Lettere al Femminile

A cura di Maria Cristina Sferra

Care amiche e cari amici di Cultura al Femminile, per la rubrica quindicinale Lettere al Femminile pubblichiamo oggi una missiva di Roberta Tantillo, una lettera sincera, vera, disincantata dedicata al proprio padre e ai suoi fondamentali insegnamenti. Da leggere.

Lettere al Femminile

Ho riconosciuto definitivamente il valore di mio padre, dopo la sua morte.

Banale e terribile realtà.

Un pensiero che ancora oggi, nonostante siano trascorsi 16 eterni anni, mi schiaccia al suolo, mi polverizza.

Parte questa assolata domenica di giugno con l’inedia seduta in cucina, mentre osserva il panetto di burro ammorbidirsi e ungere il tovagliolo.

Basterebbe un gesto per riporlo in frigo, donargli il sollievo del fresco ma resto, anzi restiamo l’inedia ed io, ad osservare il lento scioglimento giallo mentre partono improvvisi i pensieri con destinazione un luogo a me tanto familiare: il senso del dovere.

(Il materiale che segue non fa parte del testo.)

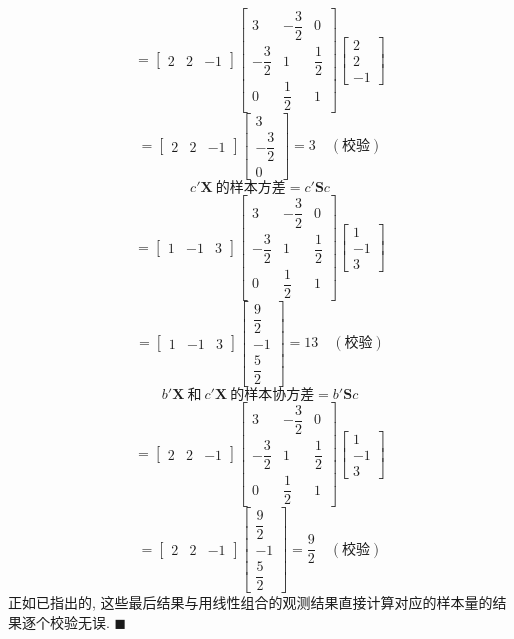\[
=\begin{bmatrix}2&2&-1\end{bmatrix}
\begin{bmatrix}
3&-\dfrac{3}{2}&0\\[2mm]
-\dfrac{3}{2}&1&\dfrac{1}{2}\\[2mm]
0&\dfrac{1}{2}&1
\end{bmatrix}
\begin{bmatrix}2\\2\\-1\end{bmatrix}
\]
\[
=\begin{bmatrix}2&2&-1\end{bmatrix}
\begin{bmatrix}3\\[1mm]-\dfrac{3}{2}\\[1mm]0\end{bmatrix}
=3 \quad(\text{校验})
\]
\[
c'\mathbf{X}\ \text{的样本方差}=c'\mathbf{S}c
\]
\[
=\begin{bmatrix}1&-1&3\end{bmatrix}
\begin{bmatrix}
3&-\dfrac{3}{2}&0\\[2mm]
-\dfrac{3}{2}&1&\dfrac{1}{2}\\[2mm]
0&\dfrac{1}{2}&1
\end{bmatrix}
\begin{bmatrix}1\\-1\\3\end{bmatrix}
\]
\[
=\begin{bmatrix}1&-1&3\end{bmatrix}
\begin{bmatrix}\dfrac{9}{2}\\[2mm]-1\\[2mm]\dfrac{5}{2}\end{bmatrix}
=13 \quad(\text{校验})
\]
\[
b'\mathbf{X}\ \text{和}\ c'\mathbf{X}\ \text{的样本协方差}=b'\mathbf{S}c
\]
\[
=\begin{bmatrix}2&2&-1\end{bmatrix}
\begin{bmatrix}
3&-\dfrac{3}{2}&0\\[2mm]
-\dfrac{3}{2}&1&\dfrac{1}{2}\\[2mm]
0&\dfrac{1}{2}&1
\end{bmatrix}
\begin{bmatrix}1\\-1\\3\end{bmatrix}
\]
\[
=\begin{bmatrix}2&2&-1\end{bmatrix}
\begin{bmatrix}\dfrac{9}{2}\\[2mm]-1\\[2mm]\dfrac{5}{2}\end{bmatrix}
=\frac{9}{2} \quad(\text{校验})
\]
正如已指出的, 这些最后结果与用线性组合的观测结果直接计算对应的样本量的结果逐个校验无误. \hfill$\blacksquare$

Quale superbo insegnamento il tuo, papà!

Uomo instancabile parevi, una vita dedicata al sacrificio, sempre fuori casa, turni festivi, turni notturni e mai una piega, un sospiro, un cenno anche lieve di affaticamento. Eri sì, molto nervoso ma solo perché avevi attorno una famiglia che non cercava tempo per darti attenzioni.

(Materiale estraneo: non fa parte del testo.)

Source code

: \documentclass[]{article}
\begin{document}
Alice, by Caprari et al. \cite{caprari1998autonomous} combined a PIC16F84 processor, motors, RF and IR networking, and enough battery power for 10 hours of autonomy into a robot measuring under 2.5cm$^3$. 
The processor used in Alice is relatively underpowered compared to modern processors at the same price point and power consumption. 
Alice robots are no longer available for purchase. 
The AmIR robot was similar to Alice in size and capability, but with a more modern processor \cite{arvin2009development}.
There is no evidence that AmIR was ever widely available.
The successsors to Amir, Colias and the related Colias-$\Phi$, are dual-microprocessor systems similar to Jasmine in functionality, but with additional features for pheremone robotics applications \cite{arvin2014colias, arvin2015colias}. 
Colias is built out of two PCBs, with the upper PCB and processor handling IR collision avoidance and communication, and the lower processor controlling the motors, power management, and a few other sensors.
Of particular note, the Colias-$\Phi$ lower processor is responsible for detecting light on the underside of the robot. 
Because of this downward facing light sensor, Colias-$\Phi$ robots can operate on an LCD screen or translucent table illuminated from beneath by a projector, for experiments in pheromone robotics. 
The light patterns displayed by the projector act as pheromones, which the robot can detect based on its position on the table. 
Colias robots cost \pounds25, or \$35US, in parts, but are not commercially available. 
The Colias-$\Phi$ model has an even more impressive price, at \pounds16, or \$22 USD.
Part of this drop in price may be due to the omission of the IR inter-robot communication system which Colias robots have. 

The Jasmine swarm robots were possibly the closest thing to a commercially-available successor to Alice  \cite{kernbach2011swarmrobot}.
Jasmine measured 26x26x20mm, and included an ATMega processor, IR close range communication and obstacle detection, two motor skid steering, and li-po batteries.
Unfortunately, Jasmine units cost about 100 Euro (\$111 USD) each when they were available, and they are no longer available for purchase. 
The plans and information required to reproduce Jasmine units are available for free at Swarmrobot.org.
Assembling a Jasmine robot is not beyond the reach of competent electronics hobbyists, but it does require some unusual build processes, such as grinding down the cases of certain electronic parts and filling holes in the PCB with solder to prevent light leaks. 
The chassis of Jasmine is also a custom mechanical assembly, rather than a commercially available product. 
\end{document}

Tu eri quello che entrava e usciva dalla porta di casa, fumava troppo e faceva arrabbiare la mamma.

Niente di più sbagliato.

Niente di più contrario al vero.

Ed io l’ho capito giusto giusto un attimo dopo che te ne sei andato.

Di te m’è rimasto appeso al collo il tuo esempio. Quegli insegnamenti silenziosi che ti entrano sottopelle senza che tu te ne accorga e poi ti ritrovi, anni dopo, a compiere i medesimi gesti senza sapere perché.

Chissà quanto eri stanco tu a 55 anni?

Io, te lo confesso, non sono brava come te.

Mi è toccata una vita di lavoro pesante e alienante peggio della tua, forse.

Sono sempre andata avanti in forza a quel senso del dovere che anche stamattina mi ha fatto rimettere in frigo il panetto di burro, pulire il tavolo, sciacquare la tazzina del caffè, tenere sempre tutto in ordine e pulito anche se è domenica mattina, se tutti dormono ancora, se non ho impegni lavorativi per oggi, anche se fa caldo, anche se sono ancora in camicia da notte, spettinata e scalza ma già so che appena terminerò di scrivere, il nostro caro senso del dovere mi suggerirà una lista nutrita di cose e cosucce da sistemare.

Forse sai, papà caro, avresti dovuto lasciarmi in dote anche un altro insegnamento: quello del senso del piacere.

Quanto sarebbe stata migliore la mia vita, se tu mi avessi instillato col tuo esempio, goccia dopo goccia, anche una certa dose di senso del piacere.

Avrei oggi, probabilmente, meno remore a mandare a quel paese cose e persone, a cambiare città e lavoro, a scegliere solo per me, solo secondo quanto a me piace, e forse saprei anche rispondere con più coraggio alla famosa anzi, famigerata domanda: “ma tu, cosa vuoi veramente?”